Life has a way of throwing you curve balls. Mine came on Thursday. My father got some really bad news from the doctor. Now, I’m afraid to leave. Petrified. Time is too precious to waste by traveling when I’m going to be needed close to home. There’s no way I can go.
Things they are a changin’
So today, the homeschooling started (I had expected to start her a month and a half later than traditional schools, because it was going to be a year-round school for her). I guess it’s a good thing that I hadn’t told her that it would be constant schooling. (I had hoped that we would be having so much fun, she’d hardly notice.)
Now, I’ll have to keep her going into the summer, and we will be staying off the road. Now, I’ve put her behind and will have to work hard to catch her up. She will be going well into the summer to meet her hours requirement. But, she had more hours last year than the state requires because I kept her going well past when everyone else was “out” for the summer. She also worked longer hours each day than standard classes in public school. And, when I was finished with my portion, Mom and Pops picked up and did an additional two weeks of math-intensive work with her that was above and beyond the “requirement.”
I’d set myself up in a temporary situation for the three-four month period (July to October) it would take to pull together the money and resources needed to buy the van, pay off some lingering debt, outfit the van and ourselves for the trip, and have some cash in hand for the adventure. Now, I get to figure all this out again.
The thought of returning to my hometown is depressing. The thought of not being close to my parents right now is worse. I am trying to figure out if I need to concentrate on my cabin and put the van up for sale, or if I need to keep the van and use it as a base to work while traveling back and forth from my cabin to my parents’ house. Maybe I should try to make shorter in-state trips when that’s possible for Alex’s school so we don’t lose the dream outright. Maybe just overnight trips once a month, when and if we can.
Heck, with the van completely outfitted, it may be JUST the key to being able to be stay close without losing autonomy. I guess I could try out all the systems and work out the rough patches while sitting still as easy (or easier) than I could while traveling cross country… but somehow that holds little charm and no adventure.
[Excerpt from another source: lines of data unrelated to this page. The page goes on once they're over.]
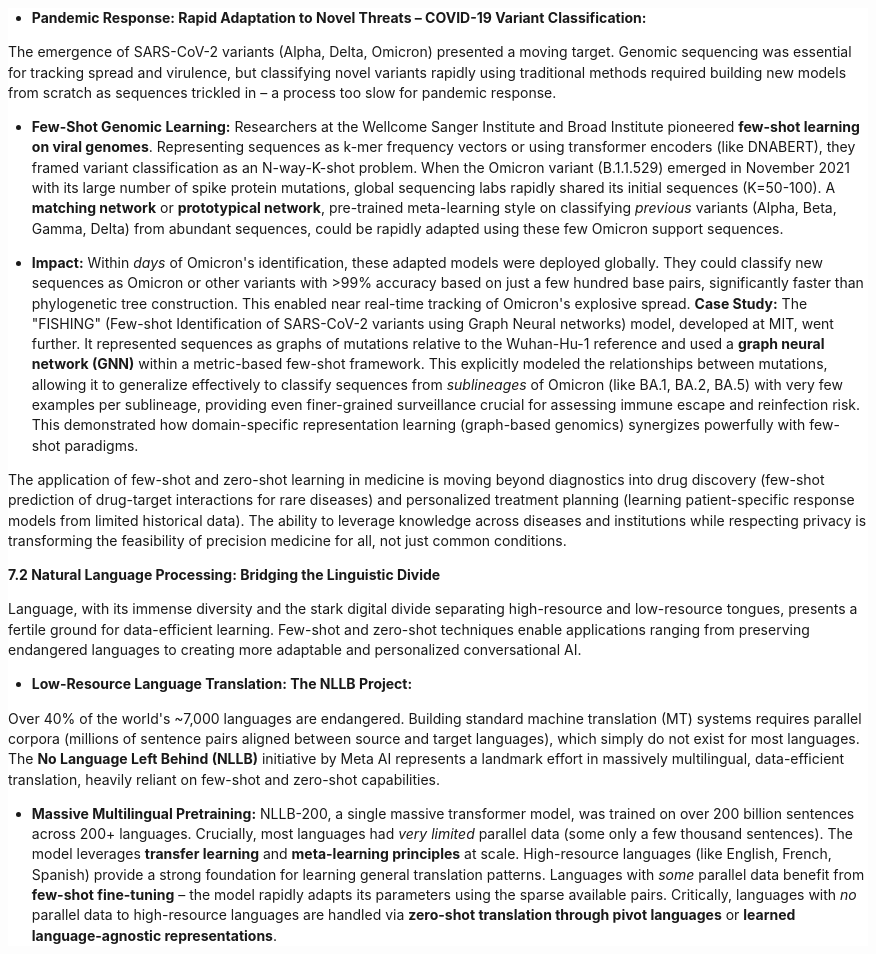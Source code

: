 *   **Pandemic Response: Rapid Adaptation to Novel Threats – COVID-19 Variant Classification:**

The emergence of SARS-CoV-2 variants (Alpha, Delta, Omicron) presented a moving target. Genomic sequencing was essential for tracking spread and virulence, but classifying novel variants rapidly using traditional methods required building new models from scratch as sequences trickled in – a process too slow for pandemic response.

*   **Few-Shot Genomic Learning:** Researchers at the Wellcome Sanger Institute and Broad Institute pioneered **few-shot learning on viral genomes**. Representing sequences as k-mer frequency vectors or using transformer encoders (like DNABERT), they framed variant classification as an N-way-K-shot problem. When the Omicron variant (B.1.1.529) emerged in November 2021 with its large number of spike protein mutations, global sequencing labs rapidly shared its initial sequences (K=50-100). A **matching network** or **prototypical network**, pre-trained meta-learning style on classifying *previous* variants (Alpha, Beta, Gamma, Delta) from abundant sequences, could be rapidly adapted using these few Omicron support sequences.

*   **Impact:** Within *days* of Omicron's identification, these adapted models were deployed globally. They could classify new sequences as Omicron or other variants with >99% accuracy based on just a few hundred base pairs, significantly faster than phylogenetic tree construction. This enabled near real-time tracking of Omicron's explosive spread. **Case Study:** The "FISHING" (Few-shot Identification of SARS-CoV-2 variants using Graph Neural networks) model, developed at MIT, went further. It represented sequences as graphs of mutations relative to the Wuhan-Hu-1 reference and used a **graph neural network (GNN)** within a metric-based few-shot framework. This explicitly modeled the relationships between mutations, allowing it to generalize effectively to classify sequences from *sublineages* of Omicron (like BA.1, BA.2, BA.5) with very few examples per sublineage, providing even finer-grained surveillance crucial for assessing immune escape and reinfection risk. This demonstrated how domain-specific representation learning (graph-based genomics) synergizes powerfully with few-shot paradigms.

The application of few-shot and zero-shot learning in medicine is moving beyond diagnostics into drug discovery (few-shot prediction of drug-target interactions for rare diseases) and personalized treatment planning (learning patient-specific response models from limited historical data). The ability to leverage knowledge across diseases and institutions while respecting privacy is transforming the feasibility of precision medicine for all, not just common conditions.

**7.2 Natural Language Processing: Bridging the Linguistic Divide**

Language, with its immense diversity and the stark digital divide separating high-resource and low-resource tongues, presents a fertile ground for data-efficient learning. Few-shot and zero-shot techniques enable applications ranging from preserving endangered languages to creating more adaptable and personalized conversational AI.

*   **Low-Resource Language Translation: The NLLB Project:**

Over 40% of the world's ~7,000 languages are endangered. Building standard machine translation (MT) systems requires parallel corpora (millions of sentence pairs aligned between source and target languages), which simply do not exist for most languages. The **No Language Left Behind (NLLB)** initiative by Meta AI represents a landmark effort in massively multilingual, data-efficient translation, heavily reliant on few-shot and zero-shot capabilities.

*   **Massive Multilingual Pretraining:** NLLB-200, a single massive transformer model, was trained on over 200 billion sentences across 200+ languages. Crucially, most languages had *very limited* parallel data (some only a few thousand sentences). The model leverages **transfer learning** and **meta-learning principles** at scale. High-resource languages (like English, French, Spanish) provide a strong foundation for learning general translation patterns. Languages with *some* parallel data benefit from **few-shot fine-tuning** – the model rapidly adapts its parameters using the sparse available pairs. Critically, languages with *no* parallel data to high-resource languages are handled via **zero-shot translation through pivot languages** or **learned language-agnostic representations**.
Taking off with my daughter to go discover the nation sounded exotic and exciting — bold and beautiful — trying it out by sitting still sounds more like desperation and homelessness. I think the new plan will probably incorporate a few short trips and the ability to set up an office that is mobile, while finishing off the cabin and staying close to my folks during the foreseeable future.
All I Know Is…
I’m frustrated and sad.
I feel helpless to assist those that need me the most right now and I’m depressed to be ditching the plans I’ve been making for the past many months — especially since I don’t have a clue what I’ll do instead and since these plans always get put on hold for some reason or another throughout the last few years. This, by far, is the worst way to end our plans and, simultaneously, the best reason to cancel them.
Breathing in and breathing out is probably the best idea at the moment. I’ve got to find my center. I’ve got to get to a place where I can think clearly. I’m sure the answer — the RIGHT answer — on what step to take next will come to me. Eventually…
In the meantime, I’ll be burrowing into my work and trying to get to a place where I can manage the unexpected more effectively and learn how to live while riding, instead of trying to steer this ship.